RC 2015/7 – Home Straight

Engineer’s Log, Labdate 0730.12. We finally reached Warp 5.0! Too bad this starship has been shut down long since.

Yesterday I met target #6 of my Retrochallenge project: A very basic Graphical Processing Unit has been implemented. Besides its primary tasks (framebuffer handling, host communication, set pixel at x/y position) the microcontroller features a DrawLine command now. This results in a tremendous speedup:


We went from 159 seconds (see previous post) to 0.62 seconds! Instead of sending 1776 single SetPixel commands to the HRE we’re now sending only 4 DrawLine commands. This way we overcome the poor BASIC performance.

The acceleration would be even more impressive if we would compare diagonal lines because in that case we’d have to do some additional calculation in BASIC. I implemented a complete Bresenham line drawing algorithm in the HRE firmware so diagonal lines are supported.

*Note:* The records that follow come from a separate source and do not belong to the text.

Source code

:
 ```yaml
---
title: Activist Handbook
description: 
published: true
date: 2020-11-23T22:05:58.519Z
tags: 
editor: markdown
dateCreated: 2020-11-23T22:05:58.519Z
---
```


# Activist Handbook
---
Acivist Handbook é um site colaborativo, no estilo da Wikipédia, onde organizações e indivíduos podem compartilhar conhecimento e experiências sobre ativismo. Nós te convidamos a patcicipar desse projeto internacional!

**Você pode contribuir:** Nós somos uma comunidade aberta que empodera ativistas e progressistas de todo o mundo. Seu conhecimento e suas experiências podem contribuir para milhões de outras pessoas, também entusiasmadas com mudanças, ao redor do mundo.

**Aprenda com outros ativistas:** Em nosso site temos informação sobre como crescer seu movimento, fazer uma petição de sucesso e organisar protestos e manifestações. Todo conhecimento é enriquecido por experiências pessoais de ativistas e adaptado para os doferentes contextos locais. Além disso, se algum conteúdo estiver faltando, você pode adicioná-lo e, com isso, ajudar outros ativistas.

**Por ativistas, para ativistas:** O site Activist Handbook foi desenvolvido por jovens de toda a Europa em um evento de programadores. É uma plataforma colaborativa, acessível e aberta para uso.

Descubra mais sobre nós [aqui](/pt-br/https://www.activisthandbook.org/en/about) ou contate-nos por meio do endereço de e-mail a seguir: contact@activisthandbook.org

The microcontroller has still plenty of flash memory left for future expansion (about 79%). But I have attained all goals for this Retrochallenge and prefer to spend more time in bed in the upcoming nights. 😉

I’m going to write a demo and to shoot a video in the remaining hours until RC2015/07 ends – provided that Murphy won’t bug me.

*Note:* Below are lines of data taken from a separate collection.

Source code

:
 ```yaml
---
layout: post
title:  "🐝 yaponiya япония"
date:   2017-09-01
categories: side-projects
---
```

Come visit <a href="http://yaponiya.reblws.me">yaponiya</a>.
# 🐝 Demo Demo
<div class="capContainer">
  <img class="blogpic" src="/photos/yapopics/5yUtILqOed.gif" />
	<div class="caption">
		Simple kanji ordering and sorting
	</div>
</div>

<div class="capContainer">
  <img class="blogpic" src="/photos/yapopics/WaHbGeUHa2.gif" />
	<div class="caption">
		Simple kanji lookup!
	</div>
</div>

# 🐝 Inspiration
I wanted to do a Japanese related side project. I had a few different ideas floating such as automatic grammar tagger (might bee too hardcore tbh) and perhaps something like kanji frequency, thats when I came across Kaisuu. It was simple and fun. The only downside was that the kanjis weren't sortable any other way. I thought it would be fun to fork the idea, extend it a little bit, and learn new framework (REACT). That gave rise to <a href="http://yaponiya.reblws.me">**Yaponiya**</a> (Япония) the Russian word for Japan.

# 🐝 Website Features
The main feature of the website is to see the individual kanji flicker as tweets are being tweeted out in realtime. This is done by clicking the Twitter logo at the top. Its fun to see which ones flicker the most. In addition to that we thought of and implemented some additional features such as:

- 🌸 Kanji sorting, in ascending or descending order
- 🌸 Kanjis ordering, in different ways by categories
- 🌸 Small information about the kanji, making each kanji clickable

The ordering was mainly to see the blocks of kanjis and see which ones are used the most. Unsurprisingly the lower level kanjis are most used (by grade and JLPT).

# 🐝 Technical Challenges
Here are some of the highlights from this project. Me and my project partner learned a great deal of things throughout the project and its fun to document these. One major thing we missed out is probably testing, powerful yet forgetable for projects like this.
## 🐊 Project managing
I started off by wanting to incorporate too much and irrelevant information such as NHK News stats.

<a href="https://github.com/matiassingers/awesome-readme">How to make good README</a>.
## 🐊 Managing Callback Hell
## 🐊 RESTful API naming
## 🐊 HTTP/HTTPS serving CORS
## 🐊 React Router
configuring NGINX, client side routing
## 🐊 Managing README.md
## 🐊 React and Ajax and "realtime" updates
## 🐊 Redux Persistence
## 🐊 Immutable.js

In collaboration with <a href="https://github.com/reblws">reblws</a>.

RC 2015/7 – Dances With Pixels #3

Engineer’s Log, Labdate 0728.20. Warp 4.8! We’re getting close.

After a close fight against Murphy I finally won the day: The Commodore CBM 8296 is talking to the HRE via the userport. This small BASIC program demonstrates how the communication is handled on the CBM side. It draws a border around the screen in this order:

(x, y)    0, 0 –> 639, 0 –> 639, 249 –> 0, 249 –> 0, 0


Parts of the program have been squeezed by some methods we used in the early 80th to reduce execution time. These tricks reduced not only the readability of the program but also the runtime from 206 seconds …
… to 159 seconds …
which is still very slow.

If my cell phone cam is able to shoot a video of the program output there will be a final comparison of this pixel by pixel output and the accelerated line output I plan to implement tomorrow.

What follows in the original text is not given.